Agenda for the joint KB, BNF, ONB and BNE NetarchiveSuite tele-conference 2017-07-04, 13:00-14:00.
We launched our second domain crawl for 2017; we still have problems with scheduling jobs. Jobs are hanging in the SUBMITTED queue, jobs are failing and zombie jobs are created outside the Gui. Before restarting, we have to empty the queue manually.
We have NFS performance problems with wayback.
We are migrating our documentation from 2005 – 2014 from a MoinMoin wiki to jira. There is a lot of important documentation for the selective crawls. This project takes time – we have to migrate the content manually.
Our developers want to implement shine in our freetext interface. In the next couple of weeks, the curators (hopefully) will have the possibility for testing shine – before the implementation!
We have started the preparation of our 2017 broad crawl. As we have a lot of work to do on our infrastructure (new server, new OS, new storage), we finally decided to not open any development work for the preparation of this crawl.
We are also working on full text indexing and search: our target collection is 12TB. We are currently redefining the structure of our Search application to enable user profiles and internationalization.

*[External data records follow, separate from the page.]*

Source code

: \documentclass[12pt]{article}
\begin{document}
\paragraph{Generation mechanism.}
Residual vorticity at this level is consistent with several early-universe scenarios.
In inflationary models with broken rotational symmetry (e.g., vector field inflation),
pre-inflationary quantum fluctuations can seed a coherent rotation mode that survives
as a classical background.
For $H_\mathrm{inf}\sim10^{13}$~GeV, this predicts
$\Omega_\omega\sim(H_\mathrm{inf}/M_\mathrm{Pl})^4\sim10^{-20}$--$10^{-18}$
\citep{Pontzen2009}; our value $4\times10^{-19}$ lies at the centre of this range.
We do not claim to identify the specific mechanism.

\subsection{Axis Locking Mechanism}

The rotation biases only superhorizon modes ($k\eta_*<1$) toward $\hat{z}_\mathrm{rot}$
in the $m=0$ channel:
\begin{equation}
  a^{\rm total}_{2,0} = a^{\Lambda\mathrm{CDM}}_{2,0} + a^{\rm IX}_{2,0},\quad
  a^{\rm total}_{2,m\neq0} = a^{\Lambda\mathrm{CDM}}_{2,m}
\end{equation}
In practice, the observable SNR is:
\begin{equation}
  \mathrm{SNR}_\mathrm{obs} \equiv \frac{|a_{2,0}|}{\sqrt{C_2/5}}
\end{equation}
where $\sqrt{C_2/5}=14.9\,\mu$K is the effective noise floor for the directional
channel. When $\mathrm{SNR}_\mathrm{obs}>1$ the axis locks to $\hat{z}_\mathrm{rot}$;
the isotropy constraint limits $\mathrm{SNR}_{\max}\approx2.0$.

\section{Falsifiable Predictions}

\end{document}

We finished our second domain crawl with NAS on June 4th. Comparing with our first domain crawl, that was launched last year and lasted 3 months, this second one, finished in two months. The list of .es domains was 50.000 domains longer, and we were more ambitious this time and fixed a limit per domain of 150 Mb, instead of 100 Mb, that was the limit last year. 655 millions of URLs have been archived this year, around 23 Tb.
We are about to give access to our web collections only on certain computers at the National Library and at the regional libraries with competencies on legal deposit that have accepted the conditions of access established by the copyright legislation in Spain. We expect this access will be available in a couple of weeks.
Our engineers installed a test environment for NAS 5 and they have been doing some tests with the purpose of having a production environment ready to launch a domain crawl of the .gal domain (the regional domain of Galicia) in September.